Problem requirements: Each line from the first down to the one containing "De essentie van" should be returned exactly as it appears below.

::: Data shown :::

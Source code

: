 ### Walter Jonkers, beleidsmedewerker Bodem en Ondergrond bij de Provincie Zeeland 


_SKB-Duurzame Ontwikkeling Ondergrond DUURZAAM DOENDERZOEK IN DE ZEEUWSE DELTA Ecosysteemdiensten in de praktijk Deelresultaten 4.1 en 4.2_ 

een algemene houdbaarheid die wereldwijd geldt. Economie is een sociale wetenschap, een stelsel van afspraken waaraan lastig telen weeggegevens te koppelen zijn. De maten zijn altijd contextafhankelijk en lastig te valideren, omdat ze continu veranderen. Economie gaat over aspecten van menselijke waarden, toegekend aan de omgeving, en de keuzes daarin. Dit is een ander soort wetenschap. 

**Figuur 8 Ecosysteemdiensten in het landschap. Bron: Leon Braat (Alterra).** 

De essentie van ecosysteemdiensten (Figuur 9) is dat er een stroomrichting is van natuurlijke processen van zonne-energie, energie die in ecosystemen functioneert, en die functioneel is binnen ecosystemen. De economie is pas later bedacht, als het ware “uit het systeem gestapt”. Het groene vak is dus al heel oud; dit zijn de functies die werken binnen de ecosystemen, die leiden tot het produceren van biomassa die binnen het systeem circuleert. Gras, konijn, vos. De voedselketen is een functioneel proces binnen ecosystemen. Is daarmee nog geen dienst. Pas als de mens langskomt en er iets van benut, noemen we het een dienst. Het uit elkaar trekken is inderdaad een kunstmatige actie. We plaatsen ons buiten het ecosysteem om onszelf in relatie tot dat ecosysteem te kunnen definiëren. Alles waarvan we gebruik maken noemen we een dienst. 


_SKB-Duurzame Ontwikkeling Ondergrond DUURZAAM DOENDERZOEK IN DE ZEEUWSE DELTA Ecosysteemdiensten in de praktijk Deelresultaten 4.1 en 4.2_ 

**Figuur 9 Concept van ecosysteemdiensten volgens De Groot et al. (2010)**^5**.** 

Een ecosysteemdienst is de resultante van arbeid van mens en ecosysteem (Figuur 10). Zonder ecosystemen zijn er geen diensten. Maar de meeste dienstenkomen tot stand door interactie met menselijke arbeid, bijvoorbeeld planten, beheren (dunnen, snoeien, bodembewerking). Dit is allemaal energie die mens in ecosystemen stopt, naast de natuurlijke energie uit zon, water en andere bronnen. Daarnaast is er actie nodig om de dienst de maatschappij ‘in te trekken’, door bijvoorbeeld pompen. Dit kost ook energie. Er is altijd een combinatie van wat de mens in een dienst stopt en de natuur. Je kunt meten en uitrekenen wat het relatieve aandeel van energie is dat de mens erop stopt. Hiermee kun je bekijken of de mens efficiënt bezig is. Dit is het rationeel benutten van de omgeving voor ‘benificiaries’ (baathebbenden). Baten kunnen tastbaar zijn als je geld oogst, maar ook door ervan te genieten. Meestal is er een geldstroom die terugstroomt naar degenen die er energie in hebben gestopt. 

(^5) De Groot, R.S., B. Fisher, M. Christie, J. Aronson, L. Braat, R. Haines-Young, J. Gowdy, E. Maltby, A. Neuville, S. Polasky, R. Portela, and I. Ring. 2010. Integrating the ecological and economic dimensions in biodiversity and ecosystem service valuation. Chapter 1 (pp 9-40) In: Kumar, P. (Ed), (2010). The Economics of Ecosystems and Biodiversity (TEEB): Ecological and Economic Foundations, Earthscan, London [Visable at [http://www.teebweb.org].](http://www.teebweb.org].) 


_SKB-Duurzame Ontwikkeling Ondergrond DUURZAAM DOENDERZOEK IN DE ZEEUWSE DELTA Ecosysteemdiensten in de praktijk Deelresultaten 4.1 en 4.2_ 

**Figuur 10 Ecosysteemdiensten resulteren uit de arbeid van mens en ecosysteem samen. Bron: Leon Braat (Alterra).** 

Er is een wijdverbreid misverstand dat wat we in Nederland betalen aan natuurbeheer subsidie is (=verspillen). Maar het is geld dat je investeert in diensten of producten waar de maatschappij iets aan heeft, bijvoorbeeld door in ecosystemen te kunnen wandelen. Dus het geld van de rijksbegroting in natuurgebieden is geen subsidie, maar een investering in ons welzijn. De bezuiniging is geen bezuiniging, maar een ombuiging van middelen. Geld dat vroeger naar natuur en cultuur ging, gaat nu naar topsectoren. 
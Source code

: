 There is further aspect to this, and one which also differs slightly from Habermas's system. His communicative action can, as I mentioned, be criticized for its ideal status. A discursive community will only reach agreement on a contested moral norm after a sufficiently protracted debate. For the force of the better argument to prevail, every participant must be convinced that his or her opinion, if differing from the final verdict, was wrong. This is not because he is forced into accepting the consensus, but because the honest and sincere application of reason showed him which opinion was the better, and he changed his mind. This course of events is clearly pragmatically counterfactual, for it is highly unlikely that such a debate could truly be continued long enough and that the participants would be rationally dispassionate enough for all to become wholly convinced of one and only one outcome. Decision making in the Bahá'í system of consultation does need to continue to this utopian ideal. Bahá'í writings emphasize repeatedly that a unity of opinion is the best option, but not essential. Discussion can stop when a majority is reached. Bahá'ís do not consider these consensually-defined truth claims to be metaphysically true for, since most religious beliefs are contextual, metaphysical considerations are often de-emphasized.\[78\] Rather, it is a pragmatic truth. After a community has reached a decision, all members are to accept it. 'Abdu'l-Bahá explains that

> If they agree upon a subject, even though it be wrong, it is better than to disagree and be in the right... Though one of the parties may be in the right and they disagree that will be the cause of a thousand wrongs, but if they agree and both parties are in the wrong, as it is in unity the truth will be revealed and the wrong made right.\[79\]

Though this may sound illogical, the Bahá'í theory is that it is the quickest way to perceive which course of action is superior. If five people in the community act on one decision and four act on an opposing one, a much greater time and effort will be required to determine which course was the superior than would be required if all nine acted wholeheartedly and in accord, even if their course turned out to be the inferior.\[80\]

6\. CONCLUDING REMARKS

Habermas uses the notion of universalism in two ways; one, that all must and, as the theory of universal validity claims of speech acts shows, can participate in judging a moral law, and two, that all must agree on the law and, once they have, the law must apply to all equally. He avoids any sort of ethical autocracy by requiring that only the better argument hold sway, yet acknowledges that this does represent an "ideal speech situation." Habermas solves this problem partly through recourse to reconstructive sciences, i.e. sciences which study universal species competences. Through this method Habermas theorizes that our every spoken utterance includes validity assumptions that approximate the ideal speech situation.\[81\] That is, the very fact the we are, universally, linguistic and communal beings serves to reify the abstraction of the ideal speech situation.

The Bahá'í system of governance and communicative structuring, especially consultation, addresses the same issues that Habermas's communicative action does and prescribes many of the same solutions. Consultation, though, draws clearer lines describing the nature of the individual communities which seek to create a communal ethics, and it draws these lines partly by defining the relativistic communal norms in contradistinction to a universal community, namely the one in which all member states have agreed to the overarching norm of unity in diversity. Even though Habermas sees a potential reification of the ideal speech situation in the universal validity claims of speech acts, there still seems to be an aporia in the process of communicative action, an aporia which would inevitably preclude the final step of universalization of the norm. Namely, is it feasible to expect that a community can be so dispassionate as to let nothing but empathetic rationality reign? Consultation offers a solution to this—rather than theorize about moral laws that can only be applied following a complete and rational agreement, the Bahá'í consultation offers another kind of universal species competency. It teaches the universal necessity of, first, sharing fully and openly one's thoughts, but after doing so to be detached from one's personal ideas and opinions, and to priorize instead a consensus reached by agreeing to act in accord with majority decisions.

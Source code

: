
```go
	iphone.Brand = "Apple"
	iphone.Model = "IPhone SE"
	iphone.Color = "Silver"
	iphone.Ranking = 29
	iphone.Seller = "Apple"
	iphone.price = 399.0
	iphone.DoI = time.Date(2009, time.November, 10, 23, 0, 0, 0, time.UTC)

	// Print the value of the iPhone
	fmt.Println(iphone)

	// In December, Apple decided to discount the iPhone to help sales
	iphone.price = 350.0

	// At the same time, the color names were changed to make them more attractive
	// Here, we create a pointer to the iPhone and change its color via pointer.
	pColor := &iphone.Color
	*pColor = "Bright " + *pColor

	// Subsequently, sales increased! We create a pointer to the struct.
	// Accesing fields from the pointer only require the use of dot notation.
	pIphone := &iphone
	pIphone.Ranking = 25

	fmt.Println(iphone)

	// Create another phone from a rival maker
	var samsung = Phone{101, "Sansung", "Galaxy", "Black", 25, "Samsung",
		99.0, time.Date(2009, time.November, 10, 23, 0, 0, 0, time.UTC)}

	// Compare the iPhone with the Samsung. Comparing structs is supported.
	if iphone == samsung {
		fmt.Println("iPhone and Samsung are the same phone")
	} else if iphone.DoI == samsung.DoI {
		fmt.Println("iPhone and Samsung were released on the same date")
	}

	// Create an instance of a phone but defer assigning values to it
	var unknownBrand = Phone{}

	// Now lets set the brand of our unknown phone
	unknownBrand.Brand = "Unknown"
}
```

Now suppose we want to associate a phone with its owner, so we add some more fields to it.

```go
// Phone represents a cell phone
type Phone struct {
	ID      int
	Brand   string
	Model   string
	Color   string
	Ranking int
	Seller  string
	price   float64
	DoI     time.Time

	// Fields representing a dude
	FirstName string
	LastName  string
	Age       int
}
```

:::

Result below:
Source code

: ### Walter Jonkers, beleidsmedewerker Bodem en Ondergrond bij de Provincie Zeeland 


_SKB-Duurzame Ontwikkeling Ondergrond DUURZAAM DOENDERZOEK IN DE ZEEUWSE DELTA Ecosysteemdiensten in de praktijk Deelresultaten 4.1 en 4.2_ 

een algemene houdbaarheid die wereldwijd geldt. Economie is een sociale wetenschap, een stelsel van afspraken waaraan lastig telen weeggegevens te koppelen zijn. De maten zijn altijd contextafhankelijk en lastig te valideren, omdat ze continu veranderen. Economie gaat over aspecten van menselijke waarden, toegekend aan de omgeving, en de keuzes daarin. Dit is een ander soort wetenschap. 

**Figuur 8 Ecosysteemdiensten in het landschap. Bron: Leon Braat (Alterra).** 

De essentie van ecosysteemdiensten (Figuur 9) is dat er een stroomrichting is van natuurlijke processen van zonne-energie, energie die in ecosystemen functioneert, en die functioneel is binnen ecosystemen. De economie is pas later bedacht, als het ware “uit het systeem gestapt”. Het groene vak is dus al heel oud; dit zijn de functies die werken binnen de ecosystemen, die leiden tot het produceren van biomassa die binnen het systeem circuleert. Gras, konijn, vos. De voedselketen is een functioneel proces binnen ecosystemen. Is daarmee nog geen dienst. Pas als de mens langskomt en er iets van benut, noemen we het een dienst. Het uit elkaar trekken is inderdaad een kunstmatige actie. We plaatsen ons buiten het ecosysteem om onszelf in relatie tot dat ecosysteem te kunnen definiëren. Alles waarvan we gebruik maken noemen we een dienst. 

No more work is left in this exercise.